Work order:
Below are the entries; count how many lines contain the word "will" and reply with that number alone.

────────────────────────────────────────

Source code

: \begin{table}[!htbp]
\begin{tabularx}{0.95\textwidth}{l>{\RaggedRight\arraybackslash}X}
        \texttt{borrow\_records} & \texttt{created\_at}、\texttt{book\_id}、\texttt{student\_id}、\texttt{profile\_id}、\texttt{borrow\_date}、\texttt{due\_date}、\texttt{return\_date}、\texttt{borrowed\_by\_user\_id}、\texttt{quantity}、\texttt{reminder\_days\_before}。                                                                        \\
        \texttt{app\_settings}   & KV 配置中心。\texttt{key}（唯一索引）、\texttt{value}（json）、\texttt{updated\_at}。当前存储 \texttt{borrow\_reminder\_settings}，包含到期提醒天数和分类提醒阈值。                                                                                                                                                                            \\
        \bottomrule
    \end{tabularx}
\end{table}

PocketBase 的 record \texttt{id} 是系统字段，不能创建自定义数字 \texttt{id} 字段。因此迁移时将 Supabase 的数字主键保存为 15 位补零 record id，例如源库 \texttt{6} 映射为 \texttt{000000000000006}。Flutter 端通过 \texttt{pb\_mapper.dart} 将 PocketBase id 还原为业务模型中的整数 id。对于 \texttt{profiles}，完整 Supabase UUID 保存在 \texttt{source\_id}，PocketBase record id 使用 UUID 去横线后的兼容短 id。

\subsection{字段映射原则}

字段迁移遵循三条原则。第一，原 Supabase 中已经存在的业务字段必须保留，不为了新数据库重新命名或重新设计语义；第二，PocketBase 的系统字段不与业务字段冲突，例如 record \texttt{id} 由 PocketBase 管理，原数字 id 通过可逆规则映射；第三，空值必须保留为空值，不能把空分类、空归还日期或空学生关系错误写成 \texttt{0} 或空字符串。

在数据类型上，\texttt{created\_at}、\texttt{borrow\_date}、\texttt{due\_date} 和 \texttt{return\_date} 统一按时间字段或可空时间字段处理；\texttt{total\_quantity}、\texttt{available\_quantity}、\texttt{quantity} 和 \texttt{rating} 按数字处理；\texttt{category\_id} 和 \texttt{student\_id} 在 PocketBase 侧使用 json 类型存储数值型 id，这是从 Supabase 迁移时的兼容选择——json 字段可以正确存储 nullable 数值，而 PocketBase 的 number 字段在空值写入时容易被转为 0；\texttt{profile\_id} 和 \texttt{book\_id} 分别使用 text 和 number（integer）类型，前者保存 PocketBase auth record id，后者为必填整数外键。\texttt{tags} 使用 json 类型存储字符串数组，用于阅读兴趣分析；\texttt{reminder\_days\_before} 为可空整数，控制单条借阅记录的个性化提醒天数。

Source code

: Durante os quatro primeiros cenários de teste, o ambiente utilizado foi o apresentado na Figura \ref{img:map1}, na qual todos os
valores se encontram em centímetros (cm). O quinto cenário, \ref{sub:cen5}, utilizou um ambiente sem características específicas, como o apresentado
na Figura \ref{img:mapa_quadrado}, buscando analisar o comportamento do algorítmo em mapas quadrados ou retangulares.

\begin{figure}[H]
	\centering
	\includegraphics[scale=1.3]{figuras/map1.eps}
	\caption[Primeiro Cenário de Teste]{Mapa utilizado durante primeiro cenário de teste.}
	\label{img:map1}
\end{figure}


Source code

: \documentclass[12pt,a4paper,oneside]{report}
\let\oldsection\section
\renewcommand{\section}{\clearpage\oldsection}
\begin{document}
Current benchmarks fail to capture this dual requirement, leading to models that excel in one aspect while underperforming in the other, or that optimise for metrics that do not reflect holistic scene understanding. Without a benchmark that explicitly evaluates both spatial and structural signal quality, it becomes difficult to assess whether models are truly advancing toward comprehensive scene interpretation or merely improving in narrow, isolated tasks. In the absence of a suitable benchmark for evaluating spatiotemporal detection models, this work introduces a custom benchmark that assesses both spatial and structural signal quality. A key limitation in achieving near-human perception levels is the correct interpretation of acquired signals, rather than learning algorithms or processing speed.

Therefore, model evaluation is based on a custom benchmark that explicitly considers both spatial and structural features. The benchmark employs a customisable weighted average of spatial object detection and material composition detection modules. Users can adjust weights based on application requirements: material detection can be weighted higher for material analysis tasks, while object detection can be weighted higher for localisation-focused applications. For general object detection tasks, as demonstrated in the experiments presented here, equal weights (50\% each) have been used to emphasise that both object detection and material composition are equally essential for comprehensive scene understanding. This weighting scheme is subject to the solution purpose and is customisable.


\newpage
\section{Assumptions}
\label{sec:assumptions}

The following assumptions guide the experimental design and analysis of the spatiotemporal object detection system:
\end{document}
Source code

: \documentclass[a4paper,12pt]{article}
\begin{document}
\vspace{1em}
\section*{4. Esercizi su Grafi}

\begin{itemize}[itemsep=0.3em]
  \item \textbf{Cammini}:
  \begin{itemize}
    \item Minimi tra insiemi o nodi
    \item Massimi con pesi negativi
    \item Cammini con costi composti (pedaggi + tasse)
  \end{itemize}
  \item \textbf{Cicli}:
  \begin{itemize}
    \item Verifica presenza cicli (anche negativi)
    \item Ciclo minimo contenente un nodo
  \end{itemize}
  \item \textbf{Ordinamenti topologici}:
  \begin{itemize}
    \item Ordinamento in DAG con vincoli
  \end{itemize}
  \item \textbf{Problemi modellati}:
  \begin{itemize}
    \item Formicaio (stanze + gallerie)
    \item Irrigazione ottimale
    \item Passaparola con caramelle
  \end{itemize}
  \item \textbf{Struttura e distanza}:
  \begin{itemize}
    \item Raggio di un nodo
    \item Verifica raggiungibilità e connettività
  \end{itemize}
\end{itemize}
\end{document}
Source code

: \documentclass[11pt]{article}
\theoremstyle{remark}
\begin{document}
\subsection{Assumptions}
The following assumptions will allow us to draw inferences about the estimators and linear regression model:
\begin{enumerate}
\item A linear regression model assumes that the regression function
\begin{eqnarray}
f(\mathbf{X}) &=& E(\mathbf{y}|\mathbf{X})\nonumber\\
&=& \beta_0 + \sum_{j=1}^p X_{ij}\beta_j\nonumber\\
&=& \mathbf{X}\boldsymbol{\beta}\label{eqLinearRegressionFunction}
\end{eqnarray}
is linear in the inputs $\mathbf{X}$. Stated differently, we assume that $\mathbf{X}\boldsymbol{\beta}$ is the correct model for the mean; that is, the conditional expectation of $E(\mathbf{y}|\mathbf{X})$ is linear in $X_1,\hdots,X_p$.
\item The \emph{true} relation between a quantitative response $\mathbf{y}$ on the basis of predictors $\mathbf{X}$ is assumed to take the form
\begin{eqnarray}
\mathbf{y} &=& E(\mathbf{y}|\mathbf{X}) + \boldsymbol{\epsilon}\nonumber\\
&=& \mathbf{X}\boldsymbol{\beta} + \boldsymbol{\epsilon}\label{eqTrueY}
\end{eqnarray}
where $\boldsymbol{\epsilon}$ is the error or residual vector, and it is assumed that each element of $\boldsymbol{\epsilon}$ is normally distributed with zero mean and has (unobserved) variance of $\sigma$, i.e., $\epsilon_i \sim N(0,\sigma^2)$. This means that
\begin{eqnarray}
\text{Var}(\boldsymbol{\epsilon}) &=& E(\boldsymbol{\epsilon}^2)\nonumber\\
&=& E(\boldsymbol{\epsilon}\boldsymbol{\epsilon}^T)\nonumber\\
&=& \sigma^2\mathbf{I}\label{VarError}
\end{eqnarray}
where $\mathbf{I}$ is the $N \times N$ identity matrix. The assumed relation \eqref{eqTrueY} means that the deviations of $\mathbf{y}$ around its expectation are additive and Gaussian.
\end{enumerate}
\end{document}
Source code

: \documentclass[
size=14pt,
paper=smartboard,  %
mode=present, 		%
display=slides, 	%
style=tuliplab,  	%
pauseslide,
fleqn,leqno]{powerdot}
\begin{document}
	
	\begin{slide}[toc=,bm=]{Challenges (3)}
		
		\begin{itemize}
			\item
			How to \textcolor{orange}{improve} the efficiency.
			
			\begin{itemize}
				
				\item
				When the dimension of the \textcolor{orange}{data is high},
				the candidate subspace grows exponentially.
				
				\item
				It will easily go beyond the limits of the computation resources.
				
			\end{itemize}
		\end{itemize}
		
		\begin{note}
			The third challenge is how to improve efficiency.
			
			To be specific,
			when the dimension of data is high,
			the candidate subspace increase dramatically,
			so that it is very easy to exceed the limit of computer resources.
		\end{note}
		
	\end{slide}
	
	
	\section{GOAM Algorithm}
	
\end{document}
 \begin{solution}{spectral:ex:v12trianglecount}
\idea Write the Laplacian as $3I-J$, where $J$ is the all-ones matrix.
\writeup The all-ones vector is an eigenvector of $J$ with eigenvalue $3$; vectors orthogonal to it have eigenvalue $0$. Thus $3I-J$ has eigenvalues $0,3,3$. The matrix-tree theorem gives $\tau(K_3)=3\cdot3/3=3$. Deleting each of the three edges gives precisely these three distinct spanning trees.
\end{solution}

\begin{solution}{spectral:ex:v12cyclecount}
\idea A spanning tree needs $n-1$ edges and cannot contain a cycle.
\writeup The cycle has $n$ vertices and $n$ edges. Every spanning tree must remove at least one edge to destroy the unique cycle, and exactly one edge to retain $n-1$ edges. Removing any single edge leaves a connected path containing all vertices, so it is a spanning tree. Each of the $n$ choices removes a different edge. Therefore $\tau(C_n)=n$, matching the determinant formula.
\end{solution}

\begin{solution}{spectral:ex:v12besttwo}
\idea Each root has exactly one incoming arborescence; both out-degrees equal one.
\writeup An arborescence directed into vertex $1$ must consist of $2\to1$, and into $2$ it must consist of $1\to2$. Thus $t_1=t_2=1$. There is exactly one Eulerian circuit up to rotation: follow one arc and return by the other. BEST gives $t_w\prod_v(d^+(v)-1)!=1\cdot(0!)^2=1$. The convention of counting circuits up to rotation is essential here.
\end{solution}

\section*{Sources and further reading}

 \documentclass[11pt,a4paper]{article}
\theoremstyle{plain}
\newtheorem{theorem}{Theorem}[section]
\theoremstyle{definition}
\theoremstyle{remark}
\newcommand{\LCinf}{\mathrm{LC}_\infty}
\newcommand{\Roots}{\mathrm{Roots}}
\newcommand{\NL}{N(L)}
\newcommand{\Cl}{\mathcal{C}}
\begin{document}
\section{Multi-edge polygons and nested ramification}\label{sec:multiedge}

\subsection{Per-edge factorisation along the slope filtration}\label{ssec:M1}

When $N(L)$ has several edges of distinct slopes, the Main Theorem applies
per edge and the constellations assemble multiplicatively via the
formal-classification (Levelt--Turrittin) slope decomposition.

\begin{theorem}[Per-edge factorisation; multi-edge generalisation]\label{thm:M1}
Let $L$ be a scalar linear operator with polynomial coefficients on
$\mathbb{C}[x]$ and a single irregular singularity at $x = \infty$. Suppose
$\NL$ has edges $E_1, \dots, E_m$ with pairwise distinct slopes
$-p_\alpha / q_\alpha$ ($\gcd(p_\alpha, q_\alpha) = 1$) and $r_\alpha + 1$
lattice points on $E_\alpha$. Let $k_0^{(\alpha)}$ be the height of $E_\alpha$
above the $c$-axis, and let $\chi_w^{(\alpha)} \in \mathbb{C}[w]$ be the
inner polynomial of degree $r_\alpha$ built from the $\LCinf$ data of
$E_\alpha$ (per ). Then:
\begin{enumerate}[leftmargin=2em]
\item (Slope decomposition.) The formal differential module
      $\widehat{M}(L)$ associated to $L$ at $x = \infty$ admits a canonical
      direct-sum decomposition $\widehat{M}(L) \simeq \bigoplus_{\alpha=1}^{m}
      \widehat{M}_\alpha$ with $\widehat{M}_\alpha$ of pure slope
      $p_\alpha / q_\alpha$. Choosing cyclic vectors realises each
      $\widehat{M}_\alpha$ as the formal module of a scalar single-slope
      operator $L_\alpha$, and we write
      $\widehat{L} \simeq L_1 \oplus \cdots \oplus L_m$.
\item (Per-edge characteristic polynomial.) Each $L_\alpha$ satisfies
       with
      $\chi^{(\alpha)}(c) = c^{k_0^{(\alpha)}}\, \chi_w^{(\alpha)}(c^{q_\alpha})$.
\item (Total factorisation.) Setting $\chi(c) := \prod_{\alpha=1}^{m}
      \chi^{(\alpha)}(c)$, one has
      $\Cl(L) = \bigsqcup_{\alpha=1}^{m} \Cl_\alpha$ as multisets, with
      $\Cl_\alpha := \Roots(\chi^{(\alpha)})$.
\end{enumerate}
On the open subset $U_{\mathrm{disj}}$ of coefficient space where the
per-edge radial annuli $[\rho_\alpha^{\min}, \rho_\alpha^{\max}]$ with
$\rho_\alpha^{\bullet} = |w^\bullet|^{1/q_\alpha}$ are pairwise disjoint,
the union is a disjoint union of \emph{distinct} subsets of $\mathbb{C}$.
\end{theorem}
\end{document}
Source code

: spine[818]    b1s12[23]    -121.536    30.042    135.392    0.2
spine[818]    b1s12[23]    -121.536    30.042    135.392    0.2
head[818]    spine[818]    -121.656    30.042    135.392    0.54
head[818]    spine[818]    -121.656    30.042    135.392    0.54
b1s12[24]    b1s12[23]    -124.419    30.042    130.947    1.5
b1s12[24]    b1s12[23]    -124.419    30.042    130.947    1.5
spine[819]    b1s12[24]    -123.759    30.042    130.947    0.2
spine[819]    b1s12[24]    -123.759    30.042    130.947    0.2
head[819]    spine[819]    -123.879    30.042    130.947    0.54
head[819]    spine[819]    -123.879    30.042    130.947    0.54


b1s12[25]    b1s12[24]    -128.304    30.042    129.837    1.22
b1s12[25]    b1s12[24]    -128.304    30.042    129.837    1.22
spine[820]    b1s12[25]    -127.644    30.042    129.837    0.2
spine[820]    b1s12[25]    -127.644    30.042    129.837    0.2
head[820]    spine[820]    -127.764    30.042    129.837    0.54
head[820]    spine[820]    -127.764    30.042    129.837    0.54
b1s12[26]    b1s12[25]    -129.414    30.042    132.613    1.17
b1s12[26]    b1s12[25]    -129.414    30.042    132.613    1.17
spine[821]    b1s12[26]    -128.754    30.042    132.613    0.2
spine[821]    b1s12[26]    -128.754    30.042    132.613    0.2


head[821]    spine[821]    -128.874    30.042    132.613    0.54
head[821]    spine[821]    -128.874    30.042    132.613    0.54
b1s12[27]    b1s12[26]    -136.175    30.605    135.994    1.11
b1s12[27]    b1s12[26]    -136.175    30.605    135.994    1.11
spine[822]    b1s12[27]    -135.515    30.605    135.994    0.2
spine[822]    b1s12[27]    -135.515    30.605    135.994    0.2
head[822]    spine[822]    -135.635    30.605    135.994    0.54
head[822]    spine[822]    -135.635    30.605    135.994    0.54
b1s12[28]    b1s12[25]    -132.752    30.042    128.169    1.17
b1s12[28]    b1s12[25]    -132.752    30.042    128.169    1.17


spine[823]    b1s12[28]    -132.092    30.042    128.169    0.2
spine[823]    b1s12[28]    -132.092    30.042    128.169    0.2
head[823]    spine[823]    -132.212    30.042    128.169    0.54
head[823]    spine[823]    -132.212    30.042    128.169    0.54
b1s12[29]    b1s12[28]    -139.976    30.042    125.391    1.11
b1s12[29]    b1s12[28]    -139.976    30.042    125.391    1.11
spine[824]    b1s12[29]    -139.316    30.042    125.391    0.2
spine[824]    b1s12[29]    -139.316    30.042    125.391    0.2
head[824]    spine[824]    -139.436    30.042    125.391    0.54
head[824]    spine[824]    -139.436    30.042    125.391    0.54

────────────────────────────────────────

Exercise solution:
2